Look on the bright side. They almost certainly would not have let you on with a coachbuilt, but if they did, I was on the 2.9m height limit (they measured me with a gallows inverted L wooden stand), and having done it, I would not have voluntarily done it if I was even 2cm over .....

Dave


----------



## dusty (May 27, 2005)

Hi Graham,
They agreed to take my Hymer "A" class last year which is in fact just over 3m but told me that I would have to go on last and back on. I said thanks for the offer and declined. Having just used them for a return car journey I was pleased that I had. It is very tight in there.


----------



## autostratus (May 9, 2005)

astra said:


> ...........,have now rebooked with seafrance(lost my money with speed ferries my own fault)
> graham


Graham

Did you remember to use the subscriber discount code with Sea France?


----------



## MIKEJ (Apr 10, 2006)

autostratus said:


> astra said:
> 
> 
> > ...........,have now rebooked with seafrance(lost my money with speed ferries my own fault)
> ...


What is the subscriber discount code with Sea France?


----------



## Don_Madge (May 1, 2005)

autostratus said:


> astra said:
> 
> 
> > ...........,have now rebooked with seafrance(lost my money with speed ferries my own fault)
> ...


Gillian,

The last time I tried using the discount code it worked out more than the cheap fares offered on line.

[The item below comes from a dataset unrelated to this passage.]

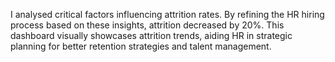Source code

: I analysed critical factors influencing attrition rates.
By refining the HR hiring process based on these insights, attrition decreased by 20%. 
This dashboard visually showcases attrition trends, aiding HR in strategic planning for better retention strategies and talent management.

It seems the discount is on the full fares so more often than not you can get it cheaper on line.

Unless it has changed since last year of course.

Don


----------



## Burneyinn (Oct 27, 2006)

I used the discount code for Seafrance for a trip in a couple of weeks time and it worked fine.
I did do some other price comparisons to check it first. Perhaps it depends when you book.


----------